EXERCISE OBJECTIVE
Return the records from the first line through the line containing "trig. & squ & 2 & L4", and leave out the pictures.

PROVIDED DATA

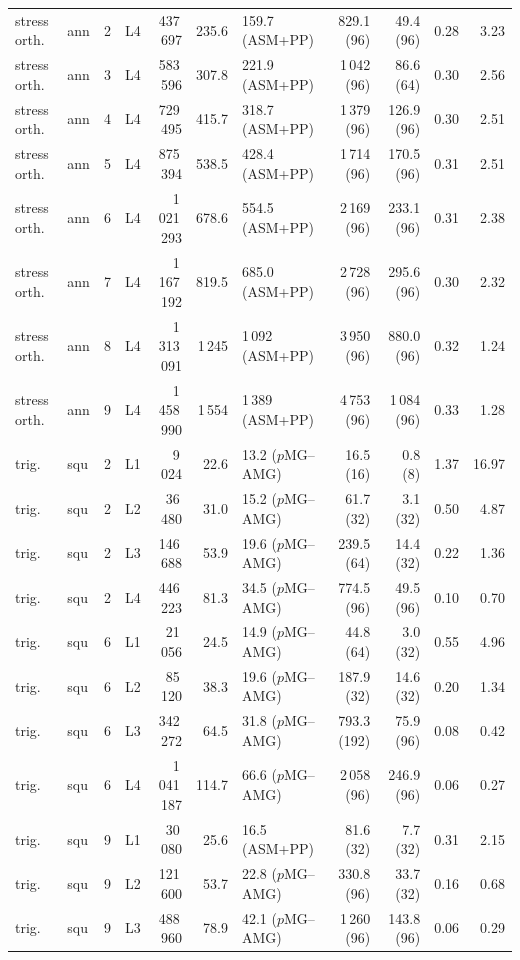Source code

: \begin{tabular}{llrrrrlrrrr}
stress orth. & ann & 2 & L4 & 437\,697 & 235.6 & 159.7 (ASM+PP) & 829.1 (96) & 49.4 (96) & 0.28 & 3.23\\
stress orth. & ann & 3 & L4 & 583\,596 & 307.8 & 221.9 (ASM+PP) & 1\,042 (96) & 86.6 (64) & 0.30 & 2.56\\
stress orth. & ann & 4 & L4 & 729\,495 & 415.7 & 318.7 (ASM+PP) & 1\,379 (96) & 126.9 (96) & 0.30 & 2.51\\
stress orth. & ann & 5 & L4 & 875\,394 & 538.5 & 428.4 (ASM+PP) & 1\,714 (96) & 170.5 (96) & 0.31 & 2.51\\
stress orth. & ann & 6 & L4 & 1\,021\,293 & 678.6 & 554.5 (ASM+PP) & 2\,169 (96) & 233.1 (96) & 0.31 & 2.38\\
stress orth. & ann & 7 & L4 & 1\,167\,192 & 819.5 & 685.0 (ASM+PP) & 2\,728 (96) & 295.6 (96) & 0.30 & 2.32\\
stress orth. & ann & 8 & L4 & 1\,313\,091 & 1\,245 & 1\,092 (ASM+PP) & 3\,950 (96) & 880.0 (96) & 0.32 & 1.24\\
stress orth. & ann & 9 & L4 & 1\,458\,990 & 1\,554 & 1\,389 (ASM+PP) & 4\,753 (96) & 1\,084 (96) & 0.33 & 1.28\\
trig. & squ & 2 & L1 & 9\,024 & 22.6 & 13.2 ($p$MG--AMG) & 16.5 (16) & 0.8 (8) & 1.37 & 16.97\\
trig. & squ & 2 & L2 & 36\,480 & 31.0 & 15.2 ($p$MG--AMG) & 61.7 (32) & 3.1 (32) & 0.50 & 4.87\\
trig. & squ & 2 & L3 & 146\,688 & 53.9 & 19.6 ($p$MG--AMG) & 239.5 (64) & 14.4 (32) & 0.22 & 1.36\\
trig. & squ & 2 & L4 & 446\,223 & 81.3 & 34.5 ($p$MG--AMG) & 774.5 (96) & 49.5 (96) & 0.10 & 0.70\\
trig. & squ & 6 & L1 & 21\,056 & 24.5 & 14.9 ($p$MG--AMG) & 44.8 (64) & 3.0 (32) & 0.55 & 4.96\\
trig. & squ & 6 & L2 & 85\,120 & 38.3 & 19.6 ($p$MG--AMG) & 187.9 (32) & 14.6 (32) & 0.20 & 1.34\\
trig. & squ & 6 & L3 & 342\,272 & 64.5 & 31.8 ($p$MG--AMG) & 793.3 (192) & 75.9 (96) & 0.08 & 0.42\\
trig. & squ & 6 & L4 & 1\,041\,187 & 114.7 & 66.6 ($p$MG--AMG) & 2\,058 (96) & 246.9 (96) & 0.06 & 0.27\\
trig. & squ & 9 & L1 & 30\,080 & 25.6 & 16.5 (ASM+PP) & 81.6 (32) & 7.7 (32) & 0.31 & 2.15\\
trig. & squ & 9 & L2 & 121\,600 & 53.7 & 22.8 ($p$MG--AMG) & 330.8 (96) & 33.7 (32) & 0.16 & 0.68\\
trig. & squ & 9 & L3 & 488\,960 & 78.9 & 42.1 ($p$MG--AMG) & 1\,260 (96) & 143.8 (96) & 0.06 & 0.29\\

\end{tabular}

ANSWER
Source code

: \begin{tabular}{llrrrrlrrrr}
stress orth. & ann & 2 & L4 & 437\,697 & 235.6 & 159.7 (ASM+PP) & 829.1 (96) & 49.4 (96) & 0.28 & 3.23\\
stress orth. & ann & 3 & L4 & 583\,596 & 307.8 & 221.9 (ASM+PP) & 1\,042 (96) & 86.6 (64) & 0.30 & 2.56\\
stress orth. & ann & 4 & L4 & 729\,495 & 415.7 & 318.7 (ASM+PP) & 1\,379 (96) & 126.9 (96) & 0.30 & 2.51\\
stress orth. & ann & 5 & L4 & 875\,394 & 538.5 & 428.4 (ASM+PP) & 1\,714 (96) & 170.5 (96) & 0.31 & 2.51\\
stress orth. & ann & 6 & L4 & 1\,021\,293 & 678.6 & 554.5 (ASM+PP) & 2\,169 (96) & 233.1 (96) & 0.31 & 2.38\\
stress orth. & ann & 7 & L4 & 1\,167\,192 & 819.5 & 685.0 (ASM+PP) & 2\,728 (96) & 295.6 (96) & 0.30 & 2.32\\
stress orth. & ann & 8 & L4 & 1\,313\,091 & 1\,245 & 1\,092 (ASM+PP) & 3\,950 (96) & 880.0 (96) & 0.32 & 1.24\\
stress orth. & ann & 9 & L4 & 1\,458\,990 & 1\,554 & 1\,389 (ASM+PP) & 4\,753 (96) & 1\,084 (96) & 0.33 & 1.28\\
trig. & squ & 2 & L1 & 9\,024 & 22.6 & 13.2 ($p$MG--AMG) & 16.5 (16) & 0.8 (8) & 1.37 & 16.97\\
trig. & squ & 2 & L2 & 36\,480 & 31.0 & 15.2 ($p$MG--AMG) & 61.7 (32) & 3.1 (32) & 0.50 & 4.87\\
trig. & squ & 2 & L3 & 146\,688 & 53.9 & 19.6 ($p$MG--AMG) & 239.5 (64) & 14.4 (32) & 0.22 & 1.36\\
trig. & squ & 2 & L4 & 446\,223 & 81.3 & 34.5 ($p$MG--AMG) & 774.5 (96) & 49.5 (96) & 0.10 & 0.70\\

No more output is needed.